___ DATA SHOWN ___

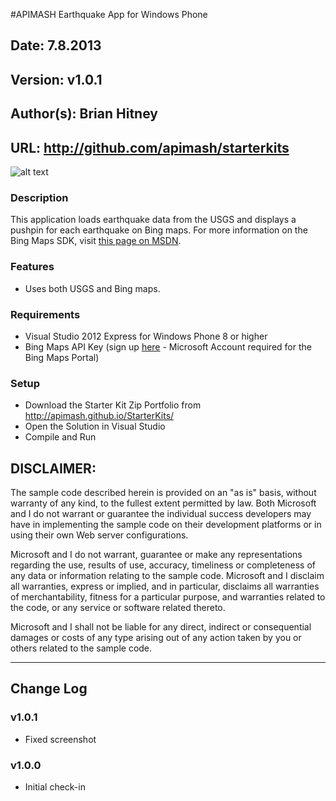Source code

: ﻿#APIMASH Earthquake App for Windows Phone
## Date: 7.8.2013
## Version: v1.0.1
## Author(s): Brian Hitney
## URL: http://github.com/apimash/starterkits


![alt text][1]
### Description
This application loads earthquake data from the USGS and displays a pushpin for each earthquake on Bing maps.  For more information on the Bing Maps SDK, visit [this page on MSDN][2].

### Features
- Uses both USGS and Bing maps.

### Requirements 
 - Visual Studio 2012 Express for Windows Phone 8 or higher 
 - Bing Maps API Key (sign up [here][3] - Microsoft Account required for the Bing Maps Portal)

### Setup
 - Download the Starter Kit Zip Portfolio from http://apimash.github.io/StarterKits/
 - Open the Solution in Visual Studio
 - Compile and Run

## DISCLAIMER: 

The sample code described herein is provided on an "as is" basis, without warranty of any kind, to the fullest extent permitted by law. Both Microsoft and I do not warrant or guarantee the individual success developers may have in implementing the sample code on their development platforms or in using their own Web server configurations. 

Microsoft and I do not warrant, guarantee or make any representations regarding the use, results of use, accuracy, timeliness or completeness of any data or information relating to the sample code. Microsoft and I disclaim all warranties, express or implied, and in particular, disclaims all warranties of merchantability, fitness for a particular purpose, and warranties related to the code, or any service or software related thereto. 

Microsoft and I shall not be liable for any direct, indirect or consequential damages or costs of any type arising out of any action taken by you or others related to the sample code.


----------

## Change Log

### v1.0.1
-  Fixed screenshot
### v1.0.0
 - Initial check-in


  [1]: https://raw.github.com/apimash/StarterKits/master/Windows%20Phone%20Starter%20Kits/APIMASH_Earthquakes_StarterKit_Phone/screenshot.png "Screenshot"
  [2]: http://msdn.microsoft.com/en-us/library/gg427610.aspx "this page on MSDN"
  [3]: https://www.bingmapsportal.com/ "Bing Maps Portal"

___

■ WHAT YOU SHOULD DO ■
Output all the entries exactly, minus any pictures.

■ ANSWER BOX ■
Source code

: ﻿#APIMASH Earthquake App for Windows Phone
## Date: 7.8.2013
## Version: v1.0.1
## Author(s): Brian Hitney
## URL: http://github.com/apimash/starterkits


![alt text][1]
### Description
This application loads earthquake data from the USGS and displays a pushpin for each earthquake on Bing maps.  For more information on the Bing Maps SDK, visit [this page on MSDN][2].

### Features
- Uses both USGS and Bing maps.

### Requirements 
 - Visual Studio 2012 Express for Windows Phone 8 or higher 
 - Bing Maps API Key (sign up [here][3] - Microsoft Account required for the Bing Maps Portal)

### Setup
 - Download the Starter Kit Zip Portfolio from http://apimash.github.io/StarterKits/
 - Open the Solution in Visual Studio
 - Compile and Run

## DISCLAIMER: 

The sample code described herein is provided on an "as is" basis, without warranty of any kind, to the fullest extent permitted by law. Both Microsoft and I do not warrant or guarantee the individual success developers may have in implementing the sample code on their development platforms or in using their own Web server configurations. 

Microsoft and I do not warrant, guarantee or make any representations regarding the use, results of use, accuracy, timeliness or completeness of any data or information relating to the sample code. Microsoft and I disclaim all warranties, express or implied, and in particular, disclaims all warranties of merchantability, fitness for a particular purpose, and warranties related to the code, or any service or software related thereto. 

Microsoft and I shall not be liable for any direct, indirect or consequential damages or costs of any type arising out of any action taken by you or others related to the sample code.


----------

## Change Log

### v1.0.1
-  Fixed screenshot
### v1.0.0
 - Initial check-in


  [1]: https://raw.github.com/apimash/StarterKits/master/Windows%20Phone%20Starter%20Kits/APIMASH_Earthquakes_StarterKit_Phone/screenshot.png "Screenshot"
  [2]: http://msdn.microsoft.com/en-us/library/gg427610.aspx "this page on MSDN"
  [3]: https://www.bingmapsportal.com/ "Bing Maps Portal"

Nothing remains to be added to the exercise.